The paper titled "Channeling Fisher: Randomization Tests and the Statistical Insignificance of Seemingly Significant Experimental Results" (.htm) is currently the most cited 2019 article in the Quarterly Journal of Economics (372 Google cites). It delivers bad news to economists running experiments: their p-values are wrong. To get correct p-values, the article explains, they need to run, instead of regressions, something called "randomization tests" (I briefly describe randomization tests in the next subsection). For example, the QJE article reads:
"[the results] show the clear advantages of randomization inference . . . [it] is superior to all other methods" (p.585).
In this post I show that this conclusion only holds when relying on an unfortunate default setting in Stata. In contrast, when regression results are computed using the default setting in R [1], a setting that's also available in Stata, a setting shown over 20 years ago to be more appropriate than the one used by Stata (Long & Ervin 2000 .htm), the supposed superiority of the randomization test goes away.
Randomization is not superior, Stata's default is inferior.
In what follows I briefly explain randomization tests, then briefly explain the need for robust standard errors. Then I describe my re-analysis of the QJE paper.
All scripts and files for this post are available from https://researchbox.org/431
Randomization Tests
Randomization tests are often attributed to Ronald Fisher, which is why the QJE paper's title begins with "Channeling Fisher", but this footnote explains why that may not be quite right [2].
Let's get a sense of how randomization tests work.
Say that in an experiment, participants are put in a happy vs sad mood and then they go shopping. Happy participants spend $1.20 more on average. To compute a p-value for this mean difference we could use a t-test, but we could also use a randomization test. For the latter, you randomly shuffle the condition column (Happy vs. Sad); see the gray columns in the table on the right above. A datapoint from a participant in the happy condition can be re-labeled as sad, or stay happy, at random. You then compute the mean difference between the shuffled "happy" vs "sad" conditions. For example, the first shuffle leads "happy" and "sad" participants to, coincidentally, have means of $3.10, for a mean difference of $0. You repeat this shuffling process, say, 10,000 times. You then ask: what % of the 10,000 shuffled datasets obtained a mean difference of $1.20 or more? That's your randomization test p-value [3].
Robust Standard Errors
Many readers know that "heteroskedasticity" describes something that can go wrong with a regression. In a nutshell, the problem is that the regression formulas assume that all observations are equally noisy, but in some situations some observations can be systematically noisier than others, creating a problem. To intuitively think of heteroskedasticity let's think about wine and academics. When professors buy a bottle of wine, sometimes they spend a lot, and sometimes they spend little. When PhD students buy a bottle of wine, they always spend little. Professors' wine spending is thus systematically noisier than student wine spending. So wine spending is heteroskedastic.

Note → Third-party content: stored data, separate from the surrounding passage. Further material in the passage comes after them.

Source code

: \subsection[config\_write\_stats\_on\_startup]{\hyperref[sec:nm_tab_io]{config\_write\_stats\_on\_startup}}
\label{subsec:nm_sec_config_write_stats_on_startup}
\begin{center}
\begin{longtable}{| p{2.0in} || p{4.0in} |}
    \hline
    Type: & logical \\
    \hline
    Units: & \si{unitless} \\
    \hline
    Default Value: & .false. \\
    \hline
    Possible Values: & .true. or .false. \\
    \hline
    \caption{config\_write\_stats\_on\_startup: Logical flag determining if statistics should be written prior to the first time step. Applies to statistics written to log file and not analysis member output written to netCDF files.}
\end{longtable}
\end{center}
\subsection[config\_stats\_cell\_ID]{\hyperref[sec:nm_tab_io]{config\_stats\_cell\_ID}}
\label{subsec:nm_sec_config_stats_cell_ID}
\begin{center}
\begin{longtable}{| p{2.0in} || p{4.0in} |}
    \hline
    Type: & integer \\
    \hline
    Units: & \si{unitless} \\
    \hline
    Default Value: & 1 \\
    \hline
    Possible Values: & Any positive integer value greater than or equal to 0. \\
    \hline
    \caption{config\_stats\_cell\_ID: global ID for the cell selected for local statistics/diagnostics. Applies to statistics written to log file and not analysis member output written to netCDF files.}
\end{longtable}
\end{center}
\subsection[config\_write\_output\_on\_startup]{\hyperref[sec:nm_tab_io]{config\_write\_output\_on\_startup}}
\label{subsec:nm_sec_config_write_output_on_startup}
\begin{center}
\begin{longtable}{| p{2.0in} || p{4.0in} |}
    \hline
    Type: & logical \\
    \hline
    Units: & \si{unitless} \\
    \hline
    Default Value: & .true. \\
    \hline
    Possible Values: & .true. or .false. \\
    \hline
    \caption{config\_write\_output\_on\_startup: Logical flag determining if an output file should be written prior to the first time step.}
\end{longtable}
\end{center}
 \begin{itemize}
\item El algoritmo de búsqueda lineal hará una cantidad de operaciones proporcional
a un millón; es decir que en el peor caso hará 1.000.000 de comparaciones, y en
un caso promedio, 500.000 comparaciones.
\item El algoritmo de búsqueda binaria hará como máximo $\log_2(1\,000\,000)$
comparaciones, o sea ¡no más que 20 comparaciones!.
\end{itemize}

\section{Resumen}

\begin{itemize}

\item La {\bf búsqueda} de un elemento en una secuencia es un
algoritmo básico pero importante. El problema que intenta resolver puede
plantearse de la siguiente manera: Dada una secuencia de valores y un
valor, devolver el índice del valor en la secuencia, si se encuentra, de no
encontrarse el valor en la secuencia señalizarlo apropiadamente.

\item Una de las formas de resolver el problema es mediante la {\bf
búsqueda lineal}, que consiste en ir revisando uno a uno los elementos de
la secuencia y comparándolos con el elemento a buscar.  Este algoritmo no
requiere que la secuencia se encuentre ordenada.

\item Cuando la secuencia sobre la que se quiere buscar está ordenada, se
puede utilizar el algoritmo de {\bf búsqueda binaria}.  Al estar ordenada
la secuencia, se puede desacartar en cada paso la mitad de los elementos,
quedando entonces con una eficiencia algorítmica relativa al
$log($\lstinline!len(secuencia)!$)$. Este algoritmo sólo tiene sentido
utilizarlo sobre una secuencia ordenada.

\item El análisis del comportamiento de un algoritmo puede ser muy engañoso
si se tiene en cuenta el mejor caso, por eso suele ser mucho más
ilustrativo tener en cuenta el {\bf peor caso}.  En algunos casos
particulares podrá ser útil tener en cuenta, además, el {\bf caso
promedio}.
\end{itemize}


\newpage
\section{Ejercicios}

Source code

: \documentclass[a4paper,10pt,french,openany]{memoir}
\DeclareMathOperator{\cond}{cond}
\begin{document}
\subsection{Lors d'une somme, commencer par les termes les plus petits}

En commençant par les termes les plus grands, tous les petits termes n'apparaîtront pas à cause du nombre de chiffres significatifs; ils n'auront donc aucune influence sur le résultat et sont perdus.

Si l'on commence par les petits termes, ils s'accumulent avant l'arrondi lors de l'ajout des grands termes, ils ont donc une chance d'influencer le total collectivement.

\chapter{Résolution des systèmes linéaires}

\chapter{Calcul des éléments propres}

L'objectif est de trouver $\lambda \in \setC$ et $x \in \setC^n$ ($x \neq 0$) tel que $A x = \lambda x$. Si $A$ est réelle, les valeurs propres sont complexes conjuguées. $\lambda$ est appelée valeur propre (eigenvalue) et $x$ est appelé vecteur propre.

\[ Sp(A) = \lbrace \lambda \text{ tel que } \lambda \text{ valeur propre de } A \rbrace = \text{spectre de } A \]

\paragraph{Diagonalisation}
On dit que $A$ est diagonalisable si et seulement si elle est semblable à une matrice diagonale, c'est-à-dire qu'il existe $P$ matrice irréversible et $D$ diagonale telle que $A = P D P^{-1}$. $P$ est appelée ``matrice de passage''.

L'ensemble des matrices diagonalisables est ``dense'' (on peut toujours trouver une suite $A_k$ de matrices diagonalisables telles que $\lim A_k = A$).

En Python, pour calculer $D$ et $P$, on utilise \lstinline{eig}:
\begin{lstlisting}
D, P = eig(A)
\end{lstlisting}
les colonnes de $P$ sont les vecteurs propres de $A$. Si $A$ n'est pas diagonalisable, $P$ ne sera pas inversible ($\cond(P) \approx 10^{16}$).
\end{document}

With heteroskedasticity, regression standard errors tend to be wrong, and thus p-values tend to be wrong.
The solution to incorrectly assuming all observations are equally noisy is to not assume that all observations are equally noisy, and to instead estimate how noisy each observation is. This is done by calculating robust standard errors, which are robust to heteroskedasticity.

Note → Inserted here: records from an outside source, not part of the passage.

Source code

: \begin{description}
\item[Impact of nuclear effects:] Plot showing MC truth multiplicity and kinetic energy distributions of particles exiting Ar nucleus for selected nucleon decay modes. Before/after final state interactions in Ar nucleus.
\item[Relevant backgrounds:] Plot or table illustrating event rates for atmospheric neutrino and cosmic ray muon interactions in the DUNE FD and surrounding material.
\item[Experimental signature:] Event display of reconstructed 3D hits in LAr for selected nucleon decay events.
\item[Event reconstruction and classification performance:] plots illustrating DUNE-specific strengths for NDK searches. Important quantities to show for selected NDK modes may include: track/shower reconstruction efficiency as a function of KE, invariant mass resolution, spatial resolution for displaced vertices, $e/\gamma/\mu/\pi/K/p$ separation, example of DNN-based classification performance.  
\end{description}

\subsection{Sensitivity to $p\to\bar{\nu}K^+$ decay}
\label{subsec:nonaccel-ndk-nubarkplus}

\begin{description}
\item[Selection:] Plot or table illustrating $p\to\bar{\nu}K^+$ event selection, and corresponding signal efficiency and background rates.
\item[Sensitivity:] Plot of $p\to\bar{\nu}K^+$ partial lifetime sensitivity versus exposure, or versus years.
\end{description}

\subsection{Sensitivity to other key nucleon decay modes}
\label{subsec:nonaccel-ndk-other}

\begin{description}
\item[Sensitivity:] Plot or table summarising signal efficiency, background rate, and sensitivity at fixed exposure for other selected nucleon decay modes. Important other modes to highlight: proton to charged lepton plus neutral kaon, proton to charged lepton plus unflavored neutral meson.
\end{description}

Robust standard errors were developed surprisingly late in the history of statistics. White (1980) had the first major insight, and then MacKinnon & White (1985) developed what are today's most popular approaches to computing robust standard errors (See MacKinnon's (2013) review of the first 30 years of robust & clustered SE).

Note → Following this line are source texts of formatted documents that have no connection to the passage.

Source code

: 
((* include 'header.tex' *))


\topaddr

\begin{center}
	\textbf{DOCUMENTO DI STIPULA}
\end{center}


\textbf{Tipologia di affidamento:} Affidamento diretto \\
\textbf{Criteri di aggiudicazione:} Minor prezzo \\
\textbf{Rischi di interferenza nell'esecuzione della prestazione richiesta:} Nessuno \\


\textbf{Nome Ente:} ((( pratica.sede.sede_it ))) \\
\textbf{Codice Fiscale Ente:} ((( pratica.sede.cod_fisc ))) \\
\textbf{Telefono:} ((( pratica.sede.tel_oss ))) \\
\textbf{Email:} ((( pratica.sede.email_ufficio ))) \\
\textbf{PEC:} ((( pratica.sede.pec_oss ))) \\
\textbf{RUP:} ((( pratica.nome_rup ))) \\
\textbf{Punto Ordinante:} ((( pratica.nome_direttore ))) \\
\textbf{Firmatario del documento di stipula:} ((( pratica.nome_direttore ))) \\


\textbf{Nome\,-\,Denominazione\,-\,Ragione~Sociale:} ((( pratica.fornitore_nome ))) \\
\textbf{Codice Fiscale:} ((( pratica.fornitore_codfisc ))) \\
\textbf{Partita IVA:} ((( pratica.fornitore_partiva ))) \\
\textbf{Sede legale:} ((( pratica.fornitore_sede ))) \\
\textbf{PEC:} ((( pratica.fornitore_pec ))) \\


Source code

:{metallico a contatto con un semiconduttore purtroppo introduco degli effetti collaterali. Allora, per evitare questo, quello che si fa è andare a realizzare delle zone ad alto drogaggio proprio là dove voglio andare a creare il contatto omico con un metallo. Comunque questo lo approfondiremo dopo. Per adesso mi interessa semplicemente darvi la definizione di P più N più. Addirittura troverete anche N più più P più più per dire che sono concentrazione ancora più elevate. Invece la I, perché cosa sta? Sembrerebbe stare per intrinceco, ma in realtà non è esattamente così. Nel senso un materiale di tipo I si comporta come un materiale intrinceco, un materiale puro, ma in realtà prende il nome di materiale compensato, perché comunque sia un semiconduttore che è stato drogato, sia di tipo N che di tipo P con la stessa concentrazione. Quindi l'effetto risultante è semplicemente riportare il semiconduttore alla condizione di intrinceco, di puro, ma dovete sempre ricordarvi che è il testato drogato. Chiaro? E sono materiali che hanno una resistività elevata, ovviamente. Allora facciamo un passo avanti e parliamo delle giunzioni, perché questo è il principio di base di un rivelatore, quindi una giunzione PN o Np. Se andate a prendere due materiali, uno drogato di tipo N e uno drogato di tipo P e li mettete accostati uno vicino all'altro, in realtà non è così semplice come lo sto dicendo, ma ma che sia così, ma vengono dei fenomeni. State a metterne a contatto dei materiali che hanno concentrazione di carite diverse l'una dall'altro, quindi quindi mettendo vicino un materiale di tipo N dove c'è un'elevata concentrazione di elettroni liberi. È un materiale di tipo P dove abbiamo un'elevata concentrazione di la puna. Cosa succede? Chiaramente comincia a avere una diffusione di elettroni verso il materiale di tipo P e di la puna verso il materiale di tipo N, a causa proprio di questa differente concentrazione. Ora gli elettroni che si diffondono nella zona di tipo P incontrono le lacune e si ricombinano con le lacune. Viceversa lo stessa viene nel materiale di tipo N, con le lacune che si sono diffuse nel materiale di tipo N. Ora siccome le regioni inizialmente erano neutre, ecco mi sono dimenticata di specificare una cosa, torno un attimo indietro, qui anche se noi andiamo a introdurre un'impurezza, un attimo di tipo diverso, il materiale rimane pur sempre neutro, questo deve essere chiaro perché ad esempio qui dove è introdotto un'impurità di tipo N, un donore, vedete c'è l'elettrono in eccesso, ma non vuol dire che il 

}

Note: the previous paragraph was added two weeks after this post was first published (also switching STATA->Stata). See the original version (.htm).
In any case, there are now five main ways to compute robust standard errors.
Stata has a default way, and it is not the best way.
In other words, when in Stata you run: reg y x, robust you are not actually getting the most robust results available. Instead, you are doing something we have known to be not quite good enough since the first George W Bush administration (the in-hindsight good old days).
The five approaches for computing robust standard errors are unhelpfully referred to as HC0, HC1, HC2, HC3, and HC4. Stata's default is HC1. That is the procedure the QJE article used to conclude regression results are inferior to randomization tests, but HC1 is known to perform poorly with 'small' samples. Long & Ervin 2000 unambiguously write "When N<250 . . . HC3 should be used". A third of the simulations in the QJE paper have N=20, another third N=200.
So, the relevant question to ask during the (first) Biden administration is whether randomization is better than HC3 (Narrator: it is not).
Re-doing the simulations in the QJE paper
The QJE paper compares the performance of robust standard errors (HC1, i.e., Stata's default) with randomization tests for a variety of scenarios (involving various degrees of heteroskedasticity), by computing false-positive rates, that is, computing how often p<.05 is observed when the null is true [4]. The paper reports that regression results have false-positive rates that are too high, rejecting the null up to 21% of the time instead of the nominal 5%, while the randomization tests perform much better.
I think that the simulated scenarios in the QJE paper are too extremely heteroskedastic, making Stata's default look worse than it probably performs on real data, but I wanted to rely on the same scenarios to make it easy to compare my results with those in the QJE paper. Plus, I don't really know how much heteroskedasticity to expect in the real world.
I began by successfully reproducing in R the reported simulation results (Table III of the QJE paper). Because I am focusing on the subset of scenarios for which regressions had an inflated false-positive rate (>6.5%), I made an annotated version of that Table III, that makes it clear which results I am reproducing. Most readers do not need to see it, but you can if you want After reproducing the published results, I re-ran the analyses using robuster standard errors (HC3). The differences between blue and red bars reproduce the QJE results: Stata's default is worse than randomization. This wraps up the point about randomization tests. The QJE paper also re-analyzes data from 53 economics experiments and concludes "one of the central characteristics of my sample [of economics experiments] is its remarkable sensitivity to outliers" (p.566), adding "With the removal of just one observation, 35% of .01-significant reported results in the average paper can be rendered insignificant at that level." (p.567). I didn't have intuitions as to whether these numbers were actually troubling, so I looked into it. I don't think they are actually troubling. That proportion, 35%, is in the ballpark of what to expect when there are zero outliers. I wrote about this, but then after discovering the HC1 vs HC3 thing, worried it is too niche and makes the post too long, so I hid it behind the button below.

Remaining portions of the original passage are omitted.